第11話 優しい騎士君

 広場の北側のなだらかな傾斜を真っ直ぐ下れば、二キロ半程で木々は途切れ、森に覆われた丘は草原に変わる。日照時間の差か、丘の北側の森は樹木の密度が南側のものより低い。よって常にではないが森の中からでも、空のドラゴンの姿は粗方目で追える。枝によって視界が遮られても、移動し続けていればいずれ次の木々の切れ目を通過するからだ。


 勿論それは、ドラコンの方からも地上を走るスバキを容易に追跡できるという事でもあるが。


 ルハナは走り出して程なくしてスバキに追いついた。彼女は鼻から北の草原にドラゴンを誘導するつもりだったのか、木々の葉の間からドラゴン達の様子を常に警戒しながら真っ直ぐと北に向かっている。火を吹く素振りを見せればすかさず例の棒を振り上げ、球状の魔石で妨害している。頭上からは苛立たし気な鳴き声が聞こえた。
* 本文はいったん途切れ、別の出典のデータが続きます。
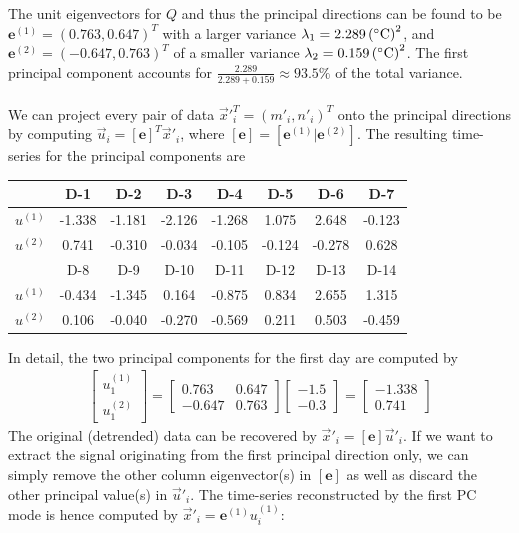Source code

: \begin{solution}
The unit eigenvectors for $Q$ and thus the principal directions can be found to be $\textbf{e}^{(1)} = (0.763, 0.647)^T$ with a larger variance $\lambda_1 = \SI{2.289}{\square {(\degree C)}}$, and $\textbf{e}^{(2)} = (-0.647, 0.763)^T$ of a smaller variance $\lambda_2 = \SI{0.159}{\square {(\degree C)}}$. The first principal component accounts for $\frac{2.289}{2.289+0.159} \approx 93.5\%$ of the total variance.\\
\\
We can project every pair of data $\vec{x}'^T_i = (m'_i, n'_i)^T$ onto the principal directions by computing $\vec{u}_i = [\textbf{e}]^T\vec{x}'_i$, where $[\textbf{e}] = [\textbf{e}^{(1)}|\textbf{e}^{(2)}]$. The resulting time-series for the principal components are 
\begin{center}
\begin{tabular}{|c|c|c|c|c|c|c|c|}
\hline
 & D-1 & D-2 & D-3 & D-4 & D-5 & D-6 & D-7 \\
\hline
$u^{(1)}$ & -1.338 & -1.181 & -2.126 & -1.268 & 1.075 & 2.648 & -0.123 \\
\hline
$u^{(2)}$ & 0.741 & -0.310 & -0.034 & -0.105 & -0.124 & -0.278 & 0.628 \\
\hline
 & D-8 & D-9 & D-10 & D-11 & D-12 & D-13 & D-14 \\
\hline
$u^{(1)}$ & -0.434 & -1.345 & 0.164 & -0.875 & 0.834 & 2.655 & 1.315 \\
\hline
$u^{(2)}$ & 0.106 & -0.040 & -0.270 & -0.569 & 0.211 & 0.503 & -0.459 \\
\hline
\end{tabular}
\end{center}
In detail, the two principal components for the first day are computed by
\begin{align*}
\begin{bmatrix}
u_1^{(1)} \\
u_1^{(2)} 
\end{bmatrix}
=
\begin{bmatrix}
0.763 & 0.647 \\
-0.647 & 0.763
\end{bmatrix}
\begin{bmatrix}
-1.5 \\
-0.3
\end{bmatrix}
=
\begin{bmatrix}
-1.338\\
0.741
\end{bmatrix}
\end{align*}
The original (detrended) data can be recovered by $\vec{x}'_i = [\textbf{e}]\vec{u}'_i$. If we want to extract the signal originating from the first principal direction only, we can simply remove the other column eigenvector(s) in $[\textbf{e}]$ as well as discard the other principal value(s) in $\vec{u}'_i$. The time-series reconstructed by the first PC mode is hence computed by $\vec{x}'_i = \textbf{e}^{(1)}u_i^{(1)}$:

\end{solution}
 ルハナは彼女と並走し、自身もドラゴン達の動向に目を光らせながらスバキに声を掛ける。


「このまま真っ直ぐ進めば、二キロメートル程で森を抜けられる。そこまで奴らを誘い出せるか?」


 目線はドラゴンから外さすに了解とスバキは返す。ルハナは更に言葉を重ねる。


「木々がまばらになって奴らが下りてきたら、私が注意を引く。その隙にスバキ殿は身を隠してくれ」


 開けた場所であればドラゴン二頭を倒せずとも組合の応援の狩人達が駆け付けるまで、ルハナ一人で引き付ける気でいた。紅の魔導を用いた削り合いになると予想されたが、恐らく援軍の到着まで自身の魔力はもつだろうと彼は踏んだ。スバキの遠距離攻撃に頼れないのは口惜しい気持ちもあったが、それよりも試験官としての責務をルハナは優先することにしたようだ。


 しかし言葉の本意が伝わらなかったのか、スバキはくすりと笑い、猫撫で声で訊く。


「心配してくださってるんですかぁ、試験官ドノ?」

「無論だ」


 スバキは茶化しとも嫌味ともとれる自分の言葉に返ってきたルハナの強く真っ直ぐな答えに、思わず彼の顔を見上げた。視線を感じたルハナもちらりとスバキを見るが、すぐに空のドラゴンに目線を戻す。


 スバキは探るような視線をルハナに送る。しかしゴーグルに隠されている疑いの目を、ルハナは彼女が理由を求めているのだと勘違いした。


「私は試験官として貴殿を守り、この不測の事態に対処する責任がある。一介の二級狩人としても町の近くに現れたドラゴンの存在を無視する事などできない。だがスバキ殿は受験者だ。それも狩人としては駆け出しの。この状況でこれ以上貴殿を危険に晒してまで協力を求めるのは、虫が良すぎる」


 並走している二人の間に奇妙な沈黙が流れる。暫くしてルハナがスバキ殿と小さく呼び掛け、合点したスバキは上も見ずに棒を振るう。頭上ではまたもや火の攻撃を妨害されたドラゴン達が、ぎゃあぎゃあと烏のように騒ぎ立てる。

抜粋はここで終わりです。